Ibaneis Rocha, a sua volta, ha licenziato il suo alto funzionario della sicurezza, Anderson Torres, in precedenza ministro della giustizia di Bolsonaro.
Una crisi politica e istituzionale che punta a scoperchiare la corruzione, a capire come si è potuti arrivare a tanto e chi, voltandosi dall’altra parte, lo ha permesso, probabilmente in cambio di favori e ingenti somme di denaro. Secondo il Presidente brasiliano l’assalto è stato finanziato da molti, compresi “uomini d’affari all’estero”.
Le indagini e gli arresti non si fermano. Nella giornata di ieri le autorità brasiliane hanno incarcerato almeno 1.200 persone nella capitale e hanno iniziato a smantellare una tendopoli di sostenitori dell’ex presidente che si erano accampati ad ottobre. Le proteste e i disordini, infatti, sono iniziati subito dopo la vittoria dell’ex sindacalista.

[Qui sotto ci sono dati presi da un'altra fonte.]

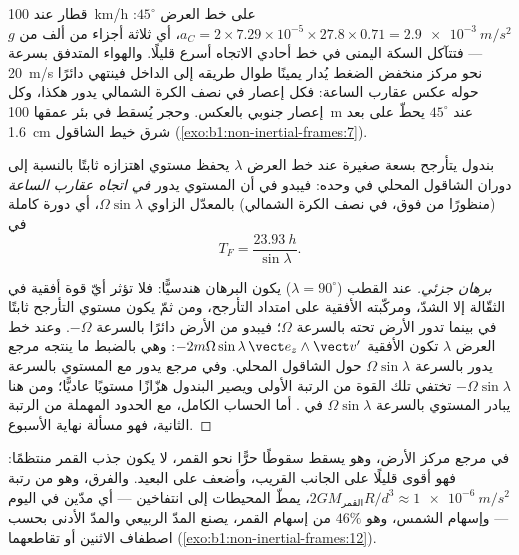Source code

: \begin{example}\label{ex:b1:non-inertial-frames:coriolisnum}
قطار عند \qty{100}{km/h} على خط العرض $45^\circ$: $a_C = 2 \times 7.29\times
10^{-5} \times 27.8 \times 0.71 = \qty{2.9e-3}{m/s^2}$، أي ثلاثة أجزاء من ألف من
$g$ --- فتتآكل السكة اليمنى في خط أحادي الاتجاه أسرع قليلًا. والهواء
المتدفق بسرعة \qty{20}{m/s} نحو مركز منخفض الضغط يُدار يمينًا طوال
طريقه إلى الداخل فينتهي دائرًا حوله عكس عقارب الساعة: فكل إعصار في
نصف الكرة الشمالي يدور هكذا، وكل إعصار جنوبي بالعكس. وحجر
يُسقط في بئر عمقها \qty{100}{m} عند $45^\circ$ يحطّ على بعد \qty{1.6}{cm} شرق
خيط الشاقول (\cref{exo:b1:non-inertial-frames:7}).
\end{example}

\begin{proposition}\label{prop:b1:non-inertial-frames:foucault}
بندول يتأرجح بسعة صغيرة عند خط العرض $\lambda$ يحفظ
مستوي اهتزازه ثابتًا بالنسبة إلى دوران الشاقول المحلي في  وحده: فيبدو في  أن المستوي يدور
\emph{في اتجاه عقارب الساعة} (منظورًا من فوق، في نصف الكرة الشمالي) بالمعدّل الزاوي
$\Omega\sin\lambda$، أي دورة كاملة في
\[
T_F = \frac{\qty{23.93}{h}}{\sin\lambda} .
\]
\end{proposition}

\begin{proof}[برهان جزئي]
عند القطب ($\lambda = 90^\circ$) يكون البرهان هندسيًّا: فلا تؤثر أيّ قوة
أفقية في الثقّالة إلا الشدّ، ومركّبته الأفقية
على امتداد التأرجح، ومن ثمّ يكون مستوي التأرجح ثابتًا في 
بينما تدور الأرض تحته بالسرعة $\Omega$؛ فيبدو من الأرض دائرًا
بالسرعة $-\Omega$. وعند خط العرض $\lambda$ تكون  الأفقية
$-2m\Omega\sin\lambda\,\vect e_z\wedge\vect v'$: وهي بالضبط ما ينتجه مرجع يدور بالسرعة
$\Omega\sin\lambda$ حول الشاقول المحلي. وفي مرجع يدور
مع المستوي بالسرعة $-\Omega\sin\lambda$ تختفي تلك القوة من الرتبة الأولى
ويصير البندول هزّازًا مستويًا عاديًّا؛ ومن هنا يبادر المستوي
بالسرعة $\Omega\sin\lambda$ في . أما الحساب
الكامل، مع الحدود المهملة من الرتبة الثانية، فهو مسألة نهاية
الأسبوع.
\end{proof}

\begin{remark}\label{rem:b1:non-inertial-frames:tides}
في مرجع مركز الأرض، وهو يسقط سقوطًا حرًّا نحو القمر،
لا يكون جذب القمر منتظمًا: فهو أقوى قليلًا على الجانب القريب،
وأضعف على البعيد. والفرق، وهو من رتبة $2GM_{\text{القمر}}R/d^3
\approx \qty{1e-6}{m/s^2}$، يمطّ المحيطات إلى انتفاخين --- أي مدّين
في اليوم --- وإسهام الشمس، وهو $46\%$ من إسهام القمر، يصنع
المدّ الربيعي والمدّ الأدنى بحسب اصطفاف الاثنين أو تقاطعهما
(\cref{exo:b1:non-inertial-frames:12}).
\end{remark}

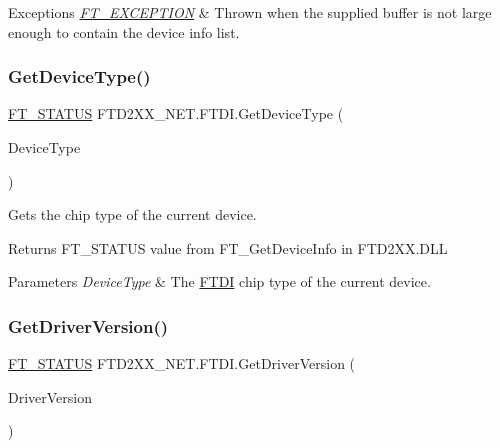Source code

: \begin{DoxyExceptions}{Exceptions}
{\em \mbox{\hyperlink{class_f_t_d2_x_x___n_e_t_1_1_f_t_d_i_1_1_f_t___e_x_c_e_p_t_i_o_n}{F\+T\+\_\+\+E\+X\+C\+E\+P\+T\+I\+ON}}} & Thrown when the supplied buffer is not large enough to contain the device info list.\\
\hline
\end{DoxyExceptions}
\mbox{\label{class_f_t_d2_x_x___n_e_t_1_1_f_t_d_i_a5b346f666a9e8c58b1a0037138f8444f}} 
\subsubsection{\texorpdfstring{GetDeviceType()}{GetDeviceType()}}
{\footnotesize\ttfamily \mbox{\hyperlink{class_f_t_d2_x_x___n_e_t_1_1_f_t_d_i_aabe20ad905cc4ccc1e35dd5b877d9a83}{F\+T\+\_\+\+S\+T\+A\+T\+US}} F\+T\+D2\+X\+X\+\_\+\+N\+E\+T.\+F\+T\+D\+I.\+Get\+Device\+Type (\begin{DoxyParamCaption}\item[{ref \mbox{\hyperlink{class_f_t_d2_x_x___n_e_t_1_1_f_t_d_i_a7f69db13362f65d251d6b16e3eec585f}{F\+T\+\_\+\+D\+E\+V\+I\+CE}}}]{Device\+Type }\end{DoxyParamCaption})}



Gets the chip type of the current device. 

\begin{DoxyReturn}{Returns}
F\+T\+\_\+\+S\+T\+A\+T\+US value from F\+T\+\_\+\+Get\+Device\+Info in F\+T\+D2\+X\+X.\+D\+LL
\end{DoxyReturn}

\begin{DoxyParams}{Parameters}
{\em Device\+Type} & The \mbox{\hyperlink{class_f_t_d2_x_x___n_e_t_1_1_f_t_d_i}{F\+T\+DI}} chip type of the current device.\\
\hline
\end{DoxyParams}
\mbox{\label{class_f_t_d2_x_x___n_e_t_1_1_f_t_d_i_abdca05d9aec4b82efb3a4b08803968ef}} 
\subsubsection{\texorpdfstring{GetDriverVersion()}{GetDriverVersion()}}
{\footnotesize\ttfamily \mbox{\hyperlink{class_f_t_d2_x_x___n_e_t_1_1_f_t_d_i_aabe20ad905cc4ccc1e35dd5b877d9a83}{F\+T\+\_\+\+S\+T\+A\+T\+US}} F\+T\+D2\+X\+X\+\_\+\+N\+E\+T.\+F\+T\+D\+I.\+Get\+Driver\+Version (\begin{DoxyParamCaption}\item[{ref U\+Int32}]{Driver\+Version }\end{DoxyParamCaption})}



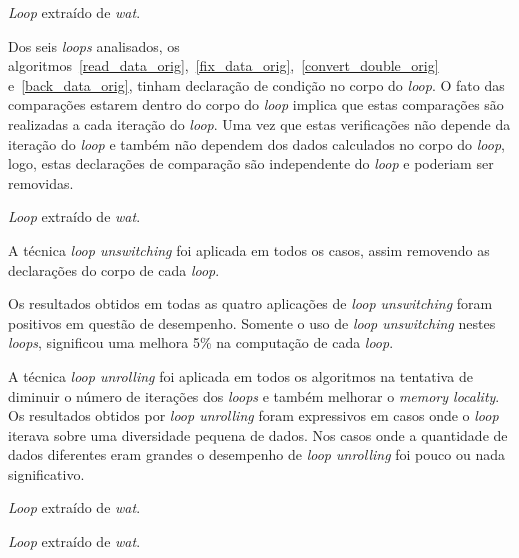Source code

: \documentclass[12pt]{article}
\begin{document}
\begin{algorithm}[H]
  \caption{\textit{Loop} extraído de \textit{wat}.}
    \label{read_data_orig}

\end{algorithm}


Dos seis \textit{loops} analisados, os
algoritmos~\ref{read_data_orig},~\ref{fix_data_orig},~\ref{convert_double_orig}
e~\ref{back_data_orig}, tinham declaração de condição no corpo
do \textit{loop}.
O fato das comparações estarem dentro do corpo do \textit{loop} implica que
estas comparações são realizadas a cada iteração do \textit{loop}.
Uma vez que estas verificações não depende da iteração do \textit{loop} e também
não dependem dos dados calculados no corpo do \textit{loop}, logo, estas
declarações de comparação são independente do \textit{loop} e poderiam ser
removidas.

\begin{algorithm}[H]
  \caption{\textit{Loop} extraído de \textit{wat}.}
    \label{fix_data_orig}

\end{algorithm}


A técnica \textit{loop unswitching} foi aplicada em todos os casos, 
assim removendo as declarações do corpo de cada \textit{loop}. 

Os resultados obtidos em todas as quatro aplicações de \textit{loop unswitching} 
foram positivos em questão de desempenho. 
Somente o uso de \textit{loop unswitching} nestes \textit{loops}, significou uma
melhora 5\% na computação de cada \textit{loop}.

A técnica \textit{loop unrolling} foi aplicada em todos os algoritmos na
tentativa de diminuir o número de iterações dos \textit{loops} e também melhorar
o \textit{memory locality}. 
Os resultados obtidos por \textit{loop unrolling} foram expressivos em casos
onde o \textit{loop} iterava sobre uma diversidade pequena de dados.
Nos casos onde a quantidade de dados diferentes eram grandes
o desempenho de \textit{loop unrolling} foi pouco ou nada significativo.

\begin{algorithm}[H]
  \caption{\textit{Loop} extraído de \textit{wat}.}
    \label{convert_double_orig}

\end{algorithm}

\begin{algorithm}[H]
  \caption{\textit{Loop} extraído de \textit{wat}.}
    \label{save_file_orig}

\end{algorithm}
\end{document}
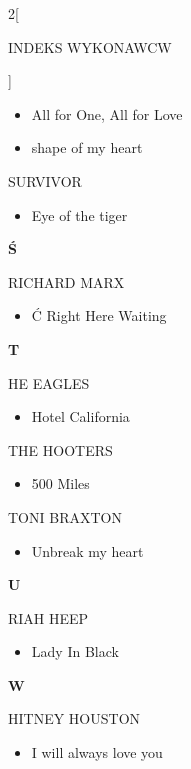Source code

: \documentclass[a4paper]{report}
\begin{document}
\begin{multicols*}{2}[\begin{Huge}INDEKS WYKONAWCW\end{Huge}\vspace{1cm}]
\begin{itemize}[topsep=0pt]
\itemsep0em
\item[]  All for One, All for Love   \\
\item[]  shape of my heart   \\
\end{itemize}
 SURVIVOR 
\begin{itemize}[topsep=0pt]
\itemsep0em
\item[]  Eye of the tiger   \\
\end{itemize}
 \begin{Large}\textbf{Ś}\end{Large}RICHARD MARX 
\begin{itemize}[topsep=0pt]
\itemsep0em
\item[]  Ć Right Here Waiting   \\
\end{itemize}
 \begin{Large}\textbf{T}\end{Large}HE EAGLES 
\begin{itemize}[topsep=0pt]
\itemsep0em
\item[]  Hotel California   \\
\end{itemize}
 THE HOOTERS 
\begin{itemize}[topsep=0pt]
\itemsep0em
\item[]  500 Miles   \\
\end{itemize}
 TONI BRAXTON 
\begin{itemize}[topsep=0pt]
\itemsep0em
\item[]  Unbreak my heart   \\
\end{itemize}
 \begin{Large}\textbf{U}\end{Large}RIAH HEEP 
\begin{itemize}[topsep=0pt]
\itemsep0em
\item[]  Lady In Black   \\
\end{itemize}
 \begin{Large}\textbf{W}\end{Large}HITNEY HOUSTON 
\begin{itemize}[topsep=0pt]
\itemsep0em
\item[]  I will always love you   \\
\end{itemize}



\end{multicols*}
\end{document}
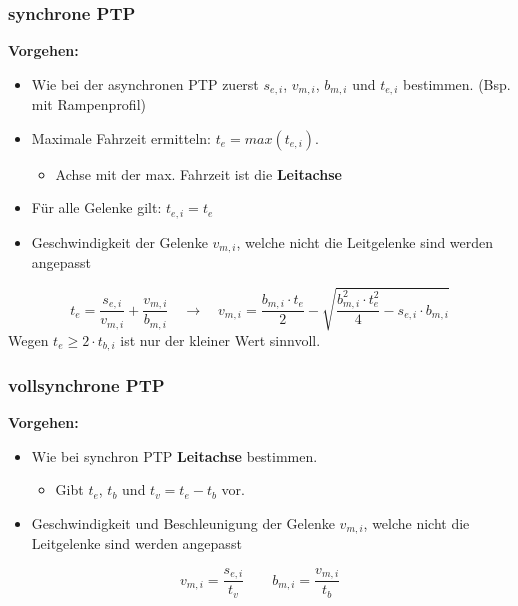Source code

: \subsubsection{synchrone PTP }
\textbf{Vorgehen:}\newline \vspace{-\baselineskip}
\begin{itemize}
    \item Wie bei der asynchronen PTP zuerst $s_{e,i}$, $ v_{m,i}$, $b_{m,i}$ und $t_{e,i}$ bestimmen. (Bsp. mit Rampenprofil)
    \item Maximale Fahrzeit ermitteln: $t_e=max(t_{e,i})$.
    \begin{itemize}
        \item Achse mit der max. Fahrzeit ist die \textbf{Leitachse}
    \end{itemize} 
    \item Für alle Gelenke gilt: $t_{e,i}=t_e$
    \item Geschwindigkeit der Gelenke $v_{m,i}$, welche nicht die Leitgelenke sind werden angepasst
\end{itemize}
\[ t_e=\frac{s_{e,i}}{v_{m,i}}+\frac{v_{m,i}}{b_{m,i}}  \quad \rightarrow \quad 
 v_{m,i}=\frac{b_{m,i}\cdot t_e}{2}- \sqrt{\frac{b_{m,i}^2\cdot t_e^2}{4}-s_{e,i}\cdot b_{m,i}} \]
Wegen $t_e \ge 2\cdot t_{b,i}$ ist nur der kleiner Wert sinnvoll.
\subsubsection{vollsynchrone PTP }
\textbf{Vorgehen:}\newline \vspace{-\baselineskip}
\begin{itemize}
    \item Wie bei synchron PTP \textbf{Leitachse} bestimmen.
    \begin{itemize}
        \item Gibt $t_e$, $t_b$ und $t_v=t_e-t_b $ vor.
    \end{itemize}
    \item Geschwindigkeit und Beschleunigung der Gelenke $v_{m,i}$, welche nicht die Leitgelenke sind werden angepasst
\end{itemize}    
\[ v_{m,i}= \frac{s_{e,i}}{t_v} \qquad b_{m,i}=\frac{v_{m,i}}{t_b} \]

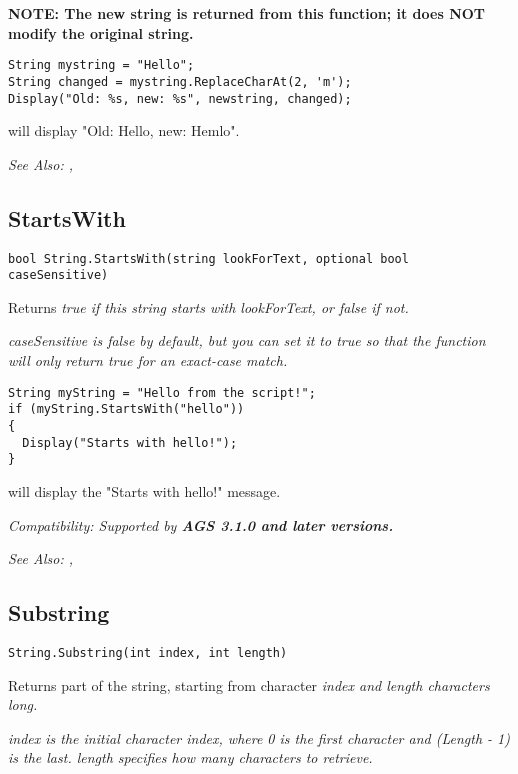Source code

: \bf{NOTE:} The new string is returned from this function; it
does \bf{NOT} modify the original string.

\begin{verbatim}
String mystring = "Hello";
String changed = mystring.ReplaceCharAt(2, 'm');
Display("Old: %s, new: %s", newstring, changed);
\end{verbatim}
will display "Old: Hello, new: Hemlo".

\it{See Also:} ,


\subsection{StartsWith}\label{String.StartsWith}%

\begin{verbatim}
bool String.StartsWith(string lookForText, optional bool caseSensitive)
\end{verbatim}
Returns \it{true} if this string starts with \it{lookForText}, or \it{false} if not.

\it{caseSensitive} is \it{false} by default, but you can set it to true so that the
function will only return \it{true} for an exact-case match.

\begin{verbatim}
String myString = "Hello from the script!";
if (myString.StartsWith("hello"))
{
  Display("Starts with hello!");
}
\end{verbatim}
will display the "Starts with hello!" message.

\it{Compatibility:} Supported by \bf{AGS 3.1.0} and later versions.

\it{See Also:} ,


\subsection{Substring}\label{String.Substring}%

\begin{verbatim}
String.Substring(int index, int length)
\end{verbatim}
Returns part of the string, starting from character \it{index} and \it{length}
characters long.

\it{index} is the initial character index, where 0 is the first character and
(Length - 1) is the last. \it{length} specifies how many characters to retrieve.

Lo scorso 13 dicembre, i radicali hanno cercato di assaltare il quartier generale della polizia federale a Brasilia, incendiando autobus e auto mentre si muovevano attraverso la città. Poco prima di Natale un altro bolsonarista è stato arrestato e ha confessato un complotto per bombardare l’aeroporto di Brasilia nel tentativo di innescare un colpo di stato militare.
Per far luce sull’accaduto, Lula ha annunciato un intervento di sicurezza federale a Brasilia che durerà fino al 31 gennaio.

Contemporaneamente, il giudice della Corte suprema Alexandre de Moraes ha decretato il divieto di manifestazioni fino al 31 gennaio, l’arresto in flagrante degli estremisti accampati davanti alle caserme, e ha convocato sindaci, governatori e generali. Ha inoltre ordinato a Facebook, Twitter e TikTok di bloccare la propaganda golpista in Brasile. Come riporta la Cnn, anche Meta ha promesso di rimuovere i contenuti che “sostengono o elogiano” i manifestanti che hanno preso d’assalto gli edifici governativi.“Prima delle elezioni, abbiamo designato il Brasile come luogo temporaneo ad alto rischio e abbiamo rimosso i contenuti che invitano le persone a prendere le armi o a invadere con la forza il Congresso, il palazzo presidenziale e altri edifici federali”, ha dichiarato il portavoce della società, Andy Stone. “Questo è un evento di violazione, il che significa che monitoreremo attivamente la situazione e rimuoveremo i contenuti che sostengono o elogiano queste azioni”.